今月開催されたパリ航空ショーで、ボーイング・グローバル・サービス部門の副社長トゥルビョーン・ショーグレンは、C-17への国際的な関心が高まっていることを認めた。しかし、ボーイングには生産能力がなく、後継機の計画も存在しない。
「現時点でこの航空機に代わる新しい計画は存在していません。そのため、アメリカ空軍および国際的な運用国と連携し、延命および近代化プログラムを実施しています」と(ショーグレン)。
世界的な需要増——しかし障害も多い
アメリカ空軍は現在も223機のC-17を運用中で、イギリス、オーストラリア、カナダ、インド、カタール、UAE、クウェート、NATO加盟国などの同盟国でも現役で使用されている。その高い搭載能力(約45トン)と、荒れた短い滑走路(1,000m以下)での運用能力は、他機にはない特長だ。
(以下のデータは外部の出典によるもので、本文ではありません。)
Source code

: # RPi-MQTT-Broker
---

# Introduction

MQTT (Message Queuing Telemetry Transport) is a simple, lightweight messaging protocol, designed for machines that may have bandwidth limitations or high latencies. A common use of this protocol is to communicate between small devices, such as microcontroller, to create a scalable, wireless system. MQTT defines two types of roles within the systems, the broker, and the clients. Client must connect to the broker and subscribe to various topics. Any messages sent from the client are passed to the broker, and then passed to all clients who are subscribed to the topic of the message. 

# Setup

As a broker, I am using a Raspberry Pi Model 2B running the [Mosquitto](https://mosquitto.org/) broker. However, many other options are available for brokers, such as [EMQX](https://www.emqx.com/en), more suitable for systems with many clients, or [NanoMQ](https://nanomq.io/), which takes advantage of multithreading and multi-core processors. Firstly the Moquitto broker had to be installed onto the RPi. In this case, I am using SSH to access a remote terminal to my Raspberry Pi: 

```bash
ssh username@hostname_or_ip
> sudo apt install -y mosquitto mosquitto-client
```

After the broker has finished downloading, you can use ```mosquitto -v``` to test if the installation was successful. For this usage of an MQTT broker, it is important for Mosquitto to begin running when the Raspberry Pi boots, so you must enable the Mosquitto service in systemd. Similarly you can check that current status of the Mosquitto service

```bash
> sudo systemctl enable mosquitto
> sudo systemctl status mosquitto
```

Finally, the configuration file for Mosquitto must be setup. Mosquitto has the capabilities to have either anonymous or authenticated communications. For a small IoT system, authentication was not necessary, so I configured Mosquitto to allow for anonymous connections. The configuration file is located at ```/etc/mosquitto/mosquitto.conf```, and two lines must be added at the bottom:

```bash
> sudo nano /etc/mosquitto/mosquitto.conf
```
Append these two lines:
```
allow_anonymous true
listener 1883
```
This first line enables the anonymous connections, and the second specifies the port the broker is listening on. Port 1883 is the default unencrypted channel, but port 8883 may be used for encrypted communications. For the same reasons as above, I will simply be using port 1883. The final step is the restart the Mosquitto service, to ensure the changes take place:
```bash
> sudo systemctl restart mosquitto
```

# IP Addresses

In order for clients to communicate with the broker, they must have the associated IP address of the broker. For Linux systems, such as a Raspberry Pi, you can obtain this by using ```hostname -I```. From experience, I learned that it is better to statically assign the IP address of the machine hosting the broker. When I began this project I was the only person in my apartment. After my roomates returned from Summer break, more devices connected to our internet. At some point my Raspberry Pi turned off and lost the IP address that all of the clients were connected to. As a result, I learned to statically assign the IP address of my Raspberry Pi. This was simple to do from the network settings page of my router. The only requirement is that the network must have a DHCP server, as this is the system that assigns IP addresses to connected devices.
日本を含む複数国が購入を希望しているが、生産が終了しているため手に入らない。M1エイブラムス戦車を空輸できる戦略輸送機はC-17のみであり、エアバスA400M、エンブラエルC-390、川崎C-2などの競合機ではその任務をこなせない。
ロングビーチ工場という壁
最大の障害は生産拠点だ。ボーイングは以前、カリフォルニア州ロングビーチにあったC-17の生産工場を閉鎖しており、その土地は現在売却中。新たに工場を建設するには、時間と数十億ドル単位のコストがかかる。
RANDコーポレーションによる2013年の試算では、生産を再開して150機を製造すると**約80億ドル(約1兆円)**が必要だとされている。
現在の見込み需要が「数十機」規模であることを考えると、投資回収(ROI)は見込めず、ボーイングにはリスクの高い賭けとなる。
同盟国にとっての戦略的価値
インド太平洋の緊張が高まるなか、日本がC-17に興味を持つのは当然だ。災害対応や戦略的移動力、抑止力の観点から、長距離輸送能力は不可欠だが、アメリカも手放す余裕がない今、どこからも調達できないのが現実だ。
ボーイングはセントルイスでF-15EXを生産中であり、第6世代戦闘機「F-47」への転換も視野に入ってきた。C-17の再生産ラインに資源を振り分ける余地は小さいのかもしれない。
代替機なき時代へ
後継機の計画が存在しない今、C-17の運用寿命は2070年まで延長される見込みだが、それまでの数十年を現有機体でしのげるかは不透明だ。
ボーイングは既存機の延命とサポートに注力しているが、世界の戦略空輸ニーズにそれだけで対応しきれるのか――注目が集まっている。